MATERIAL SHOWN Start Marker

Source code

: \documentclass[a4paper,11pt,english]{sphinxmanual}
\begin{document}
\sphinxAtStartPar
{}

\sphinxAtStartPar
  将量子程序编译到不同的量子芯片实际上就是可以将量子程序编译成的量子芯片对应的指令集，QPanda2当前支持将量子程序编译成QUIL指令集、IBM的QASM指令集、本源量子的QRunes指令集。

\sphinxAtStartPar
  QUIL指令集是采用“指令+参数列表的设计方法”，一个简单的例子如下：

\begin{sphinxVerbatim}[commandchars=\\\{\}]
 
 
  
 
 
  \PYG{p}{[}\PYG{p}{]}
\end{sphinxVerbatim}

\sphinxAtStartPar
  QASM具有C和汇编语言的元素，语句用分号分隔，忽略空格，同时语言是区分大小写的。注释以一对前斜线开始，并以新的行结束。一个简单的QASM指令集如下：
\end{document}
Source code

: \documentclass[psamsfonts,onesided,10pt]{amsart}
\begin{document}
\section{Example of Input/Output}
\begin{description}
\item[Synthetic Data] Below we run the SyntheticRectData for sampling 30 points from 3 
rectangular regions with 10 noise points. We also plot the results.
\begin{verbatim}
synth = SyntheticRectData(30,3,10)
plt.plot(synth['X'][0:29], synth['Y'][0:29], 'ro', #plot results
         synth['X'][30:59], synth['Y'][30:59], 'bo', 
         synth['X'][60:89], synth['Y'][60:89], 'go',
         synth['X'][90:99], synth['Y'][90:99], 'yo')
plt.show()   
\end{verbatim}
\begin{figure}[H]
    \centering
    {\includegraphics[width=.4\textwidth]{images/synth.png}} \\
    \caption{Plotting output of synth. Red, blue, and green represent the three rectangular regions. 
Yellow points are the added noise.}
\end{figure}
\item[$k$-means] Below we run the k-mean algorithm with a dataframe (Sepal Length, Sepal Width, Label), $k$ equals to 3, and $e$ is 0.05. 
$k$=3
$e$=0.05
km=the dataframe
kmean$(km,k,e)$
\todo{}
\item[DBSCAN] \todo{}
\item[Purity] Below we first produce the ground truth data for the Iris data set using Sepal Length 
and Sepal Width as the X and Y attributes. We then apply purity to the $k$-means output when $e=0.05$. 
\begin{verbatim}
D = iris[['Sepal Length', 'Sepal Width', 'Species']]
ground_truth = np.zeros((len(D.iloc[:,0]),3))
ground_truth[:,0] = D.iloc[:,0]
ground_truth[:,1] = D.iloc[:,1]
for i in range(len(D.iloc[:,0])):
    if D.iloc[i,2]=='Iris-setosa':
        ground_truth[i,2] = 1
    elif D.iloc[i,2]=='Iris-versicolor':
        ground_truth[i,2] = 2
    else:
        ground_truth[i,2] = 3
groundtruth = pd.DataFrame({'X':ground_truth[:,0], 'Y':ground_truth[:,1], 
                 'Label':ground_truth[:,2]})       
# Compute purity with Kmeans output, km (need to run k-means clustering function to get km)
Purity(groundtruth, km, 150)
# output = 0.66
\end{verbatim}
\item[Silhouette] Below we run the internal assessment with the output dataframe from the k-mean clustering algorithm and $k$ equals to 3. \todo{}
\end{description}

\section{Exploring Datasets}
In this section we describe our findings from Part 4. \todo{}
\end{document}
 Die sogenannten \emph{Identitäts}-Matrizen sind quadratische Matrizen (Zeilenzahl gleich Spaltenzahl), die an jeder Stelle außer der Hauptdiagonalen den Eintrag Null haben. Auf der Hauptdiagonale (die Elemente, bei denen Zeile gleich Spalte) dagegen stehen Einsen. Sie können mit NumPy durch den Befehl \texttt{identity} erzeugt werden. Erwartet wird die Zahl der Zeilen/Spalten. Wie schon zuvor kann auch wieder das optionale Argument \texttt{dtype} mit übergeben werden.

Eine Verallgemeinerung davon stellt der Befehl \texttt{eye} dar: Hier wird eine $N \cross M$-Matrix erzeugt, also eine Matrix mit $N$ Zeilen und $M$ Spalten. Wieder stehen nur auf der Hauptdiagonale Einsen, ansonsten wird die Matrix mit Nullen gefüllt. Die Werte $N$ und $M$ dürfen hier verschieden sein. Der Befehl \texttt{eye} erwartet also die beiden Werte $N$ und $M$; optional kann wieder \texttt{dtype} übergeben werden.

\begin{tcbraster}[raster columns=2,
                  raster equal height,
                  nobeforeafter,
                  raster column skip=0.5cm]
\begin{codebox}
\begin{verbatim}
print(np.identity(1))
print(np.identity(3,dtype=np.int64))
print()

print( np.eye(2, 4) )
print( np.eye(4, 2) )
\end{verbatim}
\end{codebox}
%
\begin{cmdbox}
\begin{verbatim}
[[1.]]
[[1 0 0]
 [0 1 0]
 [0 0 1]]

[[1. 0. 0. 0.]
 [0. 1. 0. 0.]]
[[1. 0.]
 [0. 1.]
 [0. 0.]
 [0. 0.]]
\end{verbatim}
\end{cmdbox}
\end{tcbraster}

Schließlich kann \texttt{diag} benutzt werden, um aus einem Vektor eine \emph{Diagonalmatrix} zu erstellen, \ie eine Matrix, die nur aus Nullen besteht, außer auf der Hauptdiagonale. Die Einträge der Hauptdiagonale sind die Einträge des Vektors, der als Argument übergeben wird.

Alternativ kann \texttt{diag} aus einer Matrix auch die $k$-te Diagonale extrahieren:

MATERIAL SHOWN End Marker
MATERIAL SHOWN Start Marker

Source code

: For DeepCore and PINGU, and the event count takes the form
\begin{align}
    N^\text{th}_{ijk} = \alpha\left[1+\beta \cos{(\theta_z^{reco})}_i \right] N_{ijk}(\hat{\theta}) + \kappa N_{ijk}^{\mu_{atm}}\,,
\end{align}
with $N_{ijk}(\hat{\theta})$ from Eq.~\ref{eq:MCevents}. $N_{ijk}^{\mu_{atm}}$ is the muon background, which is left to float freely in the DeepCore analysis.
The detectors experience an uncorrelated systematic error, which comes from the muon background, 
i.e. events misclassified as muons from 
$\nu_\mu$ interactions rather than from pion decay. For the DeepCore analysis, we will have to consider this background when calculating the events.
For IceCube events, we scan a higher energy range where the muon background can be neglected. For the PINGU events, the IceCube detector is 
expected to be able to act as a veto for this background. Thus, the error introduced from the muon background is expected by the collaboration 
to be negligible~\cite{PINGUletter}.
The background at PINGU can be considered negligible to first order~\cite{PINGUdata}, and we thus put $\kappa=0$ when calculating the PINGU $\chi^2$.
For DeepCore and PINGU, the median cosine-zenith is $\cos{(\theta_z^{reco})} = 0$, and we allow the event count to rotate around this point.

MATERIAL SHOWN End Marker
MATERIAL SHOWN Start Marker

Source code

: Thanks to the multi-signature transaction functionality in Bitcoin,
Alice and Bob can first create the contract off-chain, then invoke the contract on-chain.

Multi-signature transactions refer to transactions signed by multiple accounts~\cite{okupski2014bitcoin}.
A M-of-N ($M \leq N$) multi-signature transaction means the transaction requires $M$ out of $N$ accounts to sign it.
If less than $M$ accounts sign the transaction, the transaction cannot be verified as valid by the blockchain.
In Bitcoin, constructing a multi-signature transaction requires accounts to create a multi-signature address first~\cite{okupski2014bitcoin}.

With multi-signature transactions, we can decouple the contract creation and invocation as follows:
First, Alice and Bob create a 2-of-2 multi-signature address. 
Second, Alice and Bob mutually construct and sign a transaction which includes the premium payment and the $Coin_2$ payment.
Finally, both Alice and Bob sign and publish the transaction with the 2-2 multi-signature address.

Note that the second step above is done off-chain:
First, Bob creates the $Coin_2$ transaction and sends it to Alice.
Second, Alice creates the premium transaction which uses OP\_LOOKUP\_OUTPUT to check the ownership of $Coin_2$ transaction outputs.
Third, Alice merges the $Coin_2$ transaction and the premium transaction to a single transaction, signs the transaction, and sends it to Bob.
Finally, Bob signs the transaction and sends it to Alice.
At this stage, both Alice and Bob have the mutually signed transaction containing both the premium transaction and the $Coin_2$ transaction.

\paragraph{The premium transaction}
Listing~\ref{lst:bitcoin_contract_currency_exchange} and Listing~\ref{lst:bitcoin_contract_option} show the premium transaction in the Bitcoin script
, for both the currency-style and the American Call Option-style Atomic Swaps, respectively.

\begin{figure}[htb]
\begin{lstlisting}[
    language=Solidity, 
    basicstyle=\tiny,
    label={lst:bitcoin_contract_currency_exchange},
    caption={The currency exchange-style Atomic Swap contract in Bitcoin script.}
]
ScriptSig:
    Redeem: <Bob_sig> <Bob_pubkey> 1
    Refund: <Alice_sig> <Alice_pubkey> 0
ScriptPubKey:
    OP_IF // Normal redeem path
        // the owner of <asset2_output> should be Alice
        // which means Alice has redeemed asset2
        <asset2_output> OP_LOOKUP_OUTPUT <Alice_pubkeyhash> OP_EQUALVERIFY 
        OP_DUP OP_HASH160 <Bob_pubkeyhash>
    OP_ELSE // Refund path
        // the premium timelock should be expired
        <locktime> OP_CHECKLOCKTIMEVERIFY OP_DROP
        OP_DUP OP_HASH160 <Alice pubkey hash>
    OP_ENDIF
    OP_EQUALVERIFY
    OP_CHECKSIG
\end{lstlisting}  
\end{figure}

MATERIAL SHOWN End Marker

**AIM OF THE EXERCISE**
Working from the records above, write out verbatim only the lines from the line containing "Second, Alice creates" through the line containing "Finally, Bob signs".

**COMPLETED TASK**
Second, Alice creates the premium transaction which uses OP\_LOOKUP\_OUTPUT to check the ownership of $Coin_2$ transaction outputs.
Third, Alice merges the $Coin_2$ transaction and the premium transaction to a single transaction, signs the transaction, and sends it to Bob.
Finally, Bob signs the transaction and sends it to Alice.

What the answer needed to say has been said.